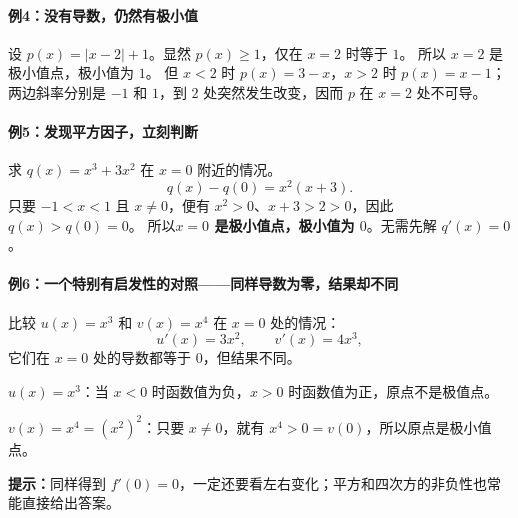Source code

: \clearpage
\begin{examplebox}
\paragraph{例4：没有导数，仍然有极小值}
\begin{center}\end{center}

设 $p(x)=|x-2|+1$。显然 $p(x)\ge1$，仅在 $x=2$ 时等于 $1$。
所以 $x=2$ 是极小值点，极小值为 $1$。
但 $x<2$ 时 $p(x)=3-x$，$x>2$ 时 $p(x)=x-1$；两边斜率分别是 $-1$ 和 $1$，到 $2$ 处突然发生改变，因而 $p$ 在 $x=2$ 处不可导。

\end{examplebox}
\clearpage
\begin{examplebox}
\paragraph{例5：发现平方因子，立刻判断}
\begin{center}\end{center}

求 $q(x)=x^3+3x^2$ 在 $x=0$ 附近的情况。
\[
q(x)-q(0)=x^2(x+3).
\]
只要 $-1<x<1$ 且 $x\ne0$，便有 $x^2>0$、$x+3>2>0$，因此 $q(x)>q(0)=0$。
所以\textbf{$x=0$ 是极小值点，极小值为 $0$}。无需先解 $q'(x)=0$。

\end{examplebox}
\clearpage
\begin{examplebox}
\paragraph{例6：一个特别有启发性的对照——同样导数为零，结果却不同}
\begin{center}\end{center}

比较 $u(x)=x^3$ 和 $v(x)=x^4$ 在 $x=0$ 处的情况：
\[
u'(x)=3x^2,\qquad v'(x)=4x^3,
\]
它们在 $x=0$ 处的导数都等于 $0$，但结果不同。

$u(x)=x^3$：当 $x<0$ 时函数值为负，$x>0$ 时函数值为正，原点不是极值点。

$v(x)=x^4=(x^2)^2$：只要 $x\ne0$，就有 $x^4>0=v(0)$，所以原点是极小值点。

\textbf{提示：}同样得到 $f'(0)=0$，一定还要看左右变化；平方和四次方的非负性也常能直接给出答案。
\end{examplebox}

_____

What is needed is every entry above, repeated exactly, with the pictures dropped.

SOLUTION TO THE EXERCISE:
Source code

: \clearpage
\begin{examplebox}
\paragraph{例4：没有导数，仍然有极小值}
\begin{center}\end{center}

设 $p(x)=|x-2|+1$。显然 $p(x)\ge1$，仅在 $x=2$ 时等于 $1$。
所以 $x=2$ 是极小值点，极小值为 $1$。
但 $x<2$ 时 $p(x)=3-x$，$x>2$ 时 $p(x)=x-1$；两边斜率分别是 $-1$ 和 $1$，到 $2$ 处突然发生改变，因而 $p$ 在 $x=2$ 处不可导。

\end{examplebox}
\clearpage
\begin{examplebox}
\paragraph{例5：发现平方因子，立刻判断}
\begin{center}\end{center}

求 $q(x)=x^3+3x^2$ 在 $x=0$ 附近的情况。
\[
q(x)-q(0)=x^2(x+3).
\]
只要 $-1<x<1$ 且 $x\ne0$，便有 $x^2>0$、$x+3>2>0$，因此 $q(x)>q(0)=0$。
所以\textbf{$x=0$ 是极小值点，极小值为 $0$}。无需先解 $q'(x)=0$。

\end{examplebox}
\clearpage
\begin{examplebox}
\paragraph{例6：一个特别有启发性的对照——同样导数为零，结果却不同}
\begin{center}\end{center}

比较 $u(x)=x^3$ 和 $v(x)=x^4$ 在 $x=0$ 处的情况：
\[
u'(x)=3x^2,\qquad v'(x)=4x^3,
\]
它们在 $x=0$ 处的导数都等于 $0$，但结果不同。

$u(x)=x^3$：当 $x<0$ 时函数值为负，$x>0$ 时函数值为正，原点不是极值点。

$v(x)=x^4=(x^2)^2$：只要 $x\ne0$，就有 $x^4>0=v(0)$，所以原点是极小值点。

\textbf{提示：}同样得到 $f'(0)=0$，一定还要看左右变化；平方和四次方的非负性也常能直接给出答案。
\end{examplebox}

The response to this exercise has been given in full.